Няня. Так ведь не сказала!
Росита (выходит, смеясь). До свиданья.
Тетя. С кем ты идешь?
Росита (опустив голову). С подружками.
Няня. И с дружком.
Тетя. Ну еще бы!
Няня. Не знаю, кого я больше люблю: ее или его.
Тетя садится и принимается плести кружева.
Вот уж парочка, только на них и смотреть, а не дай бог помрут, похоронить в хрустальном гробу. А вы кого больше любите? (Начинает прибирать в комнате.)
Тетя. Я их обоих люблю, они мне оба родные.
Няня. Что одного, то и другую, а все-таки…
Тетя. Росита у меня выросла.
Няня. Это так. Я в кровь не верю, такой у меня закон. Кровь в жилах течет, сверху ее не видно. Троюродный брат, если он при тебе, дороже родного станет. А почему – это я не скажу…
Тетя. Ты лучше убирай.
Няня. Сейчас. У вас слова не вымолвишь. Вот, конечно, воспитай красавицу, а своих детей забрось, а свои-то дрожат от голода…
Тетя. Может быть, от холода?
Няня. Уж от чего-нибудь да дрожат. Своих детей забрось, чтоб тебе потом рот затыкали, а я – прислуга, только молчать не могу, а ответить и думать нельзя, а то бы сказала…
Тетя. Что ты сказала бы?
Няня. Бросьте вы эти коклюшки, у меня голова треснет!
Тетя (смеясь). Пойди посмотри, кто там.
На сцене тихо, слышно только, как постукивают коклюшки. Голос: «Рома-а-шка све-е-жа-ая!»

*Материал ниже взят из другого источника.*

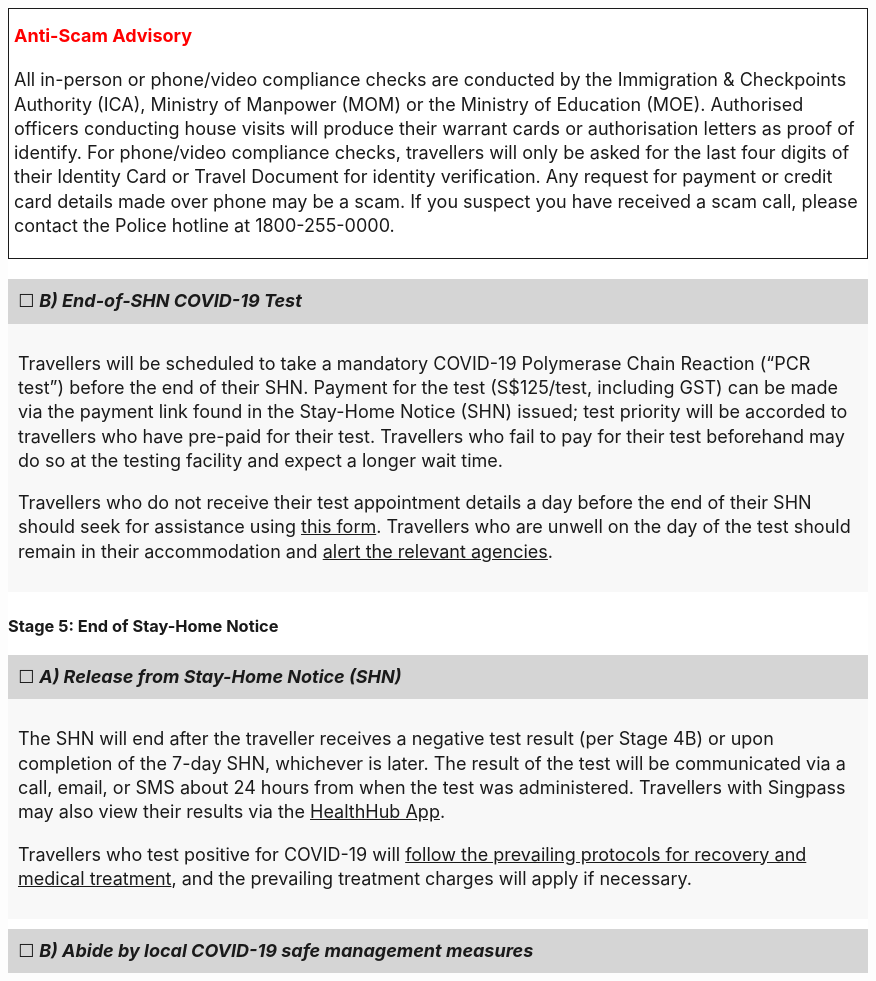 <div style="padding-left: 5px; padding-bottom: 20px; padding-top:15px; line-height:1.35; border-style: solid; border-width: 1px; margin-bottom:20px;">
	<p style="margin-top:0px; margin-bottom:20px; line-height:1.35; color:red; font-size:18px;"><b>Anti-Scam Advisory</b></p> 
<p style="margin-top:0px; margin-bottom:0px; line-height:1.35; font-size:18px;">All in-person or phone/video compliance checks are conducted by the Immigration & Checkpoints Authority (ICA), Ministry of Manpower (MOM) or the Ministry of Education (MOE). Authorised officers conducting house visits will produce their warrant cards or authorisation letters as proof of identify. For phone/video compliance checks, travellers will only be asked for the last four digits of their Identity Card or Travel Document for identity verification. Any request for payment or credit card details made over phone may be a scam. If you suspect you have received a scam call, please contact the Police hotline at 1800-255-0000.</p>
</div>
</div>

<div style="padding:10px 10px 10px 10px; margin-bottom:0px; line-height:1.35; background-color:#d5d5d5; font-size:18px;">&#9744;  <i><b>B) End-of-SHN COVID-19 Test</b></i></div>

<div style="padding:10px 10px 10px 10px; margin-bottom:10px; line-height:1.35; background-color:#f8f8f8; font-size:18px;"><p style="line-height:1.35; font-size:18px;">Travellers will be scheduled to take a mandatory COVID-19 Polymerase Chain Reaction (“PCR test”) before the end of their SHN. Payment for the test (S$125/test, including GST) can be made via the payment link found in the Stay-Home Notice (SHN) issued; test priority will be accorded to travellers who have pre-paid for their test. Travellers who fail to pay for their test beforehand may do so at the testing facility and expect a longer wait time.</p>

<p style="line-height:1.35; font-size:18px;">Travellers who do not receive their test appointment details a day before the end of their SHN should seek for assistance using <a href="https://go.gov.sg/sto-enquiry" target="_blank">this form</a>. Travellers who are unwell on the day of the test should remain in their accommodation and <a href="https://go.gov.sg/tc" target="_blank">alert the relevant agencies</a>.</p>
</div>

### Stage 5: End of Stay-Home Notice

<div style="padding:10px 10px 10px 10px; margin-bottom:0px; line-height:1.35; background-color:#d5d5d5; font-size:18px;">&#9744;  <i><b>A) Release from Stay-Home Notice (SHN)</b></i></div>

<div style="padding:10px 10px 10px 10px; margin-bottom:10px; line-height:1.35; background-color:#f8f8f8; font-size:18px;"><p style="line-height:1.35; font-size:18px;">The SHN will end after the traveller receives a negative test result (per Stage 4B) or upon completion of the 7-day SHN, whichever is later. The result of the test will be communicated via a call, email, or SMS about 24 hours from when the test was administered. Travellers with Singpass may also view their results via the <a href="https://www.healthhub.sg/HealtheServices" target="_blank">HealthHub App</a>.</p>

<p style="line-height:1.35; font-size:18px;">Travellers who test positive for COVID-19 will <a href="/health/insurance-and-treatment#treatment" target="_blank">follow the prevailing protocols for recovery and medical treatment</a>, and the prevailing treatment charges will apply if necessary.</p>
</div>

<div style="padding:10px 10px 10px 10px; margin-bottom:0px; line-height:1.35; background-color:#d5d5d5; font-size:18px;">&#9744;  <i><b>B) Abide by local COVID-19 safe management measures</b></i></div>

(Про себя.) Ромашки надо купить… Иногда нужно бывает… Вот когда что случится… тридцать семь… тридцать восемь…
Голос торговца издалека: «Рома-а-шка све-е-жа-ая!»
(Закалывает булавку.) И сорок.
Входит Племянник.
Племянник. Тетя!
Тетя (не глядя на него). Здравствуй, присаживайся, если хочешь. Росита ушла.
Племянник. С кем?
Тетя. С подружками.
Пауза.
(Смотрит на Племянника.) Что-нибудь случилось?
Племянник. Да.
Тетя. Кажется, я догадываюсь. Дай бог, чтоб ошиблась.
Племянник. Нет. Прочтите.
Тетя (читает). Так я и думала. Потому я и не хотела, чтоб вы часто встречались. Я знала, что рано или поздно ты должен будешь уехать туда, к родителям. А это не близко! Сорок дней только до Тукумана.[1] Будь я мужчиной и помоложе, я дала бы тебе пощечину.
Племянник. Я не виноват, что люблю ее. Неужели вы думаете, что отъезд меня радует? Я хотел бы остаться здесь, потому и пришел.
Тетя. «Остаться! Остаться!» Твой долг – ехать. Там большое хозяйство, а отец уже стар. Вот я сама тебя гоню… Ты покинешь меня в большом горе. О Росите не хочу и думать. Ты вонзишь ей стрелу в сердце, стрелу с лиловыми лентами. Теперь она узнает, что шелк годится не только для вышиванья. Им вытирают слезы.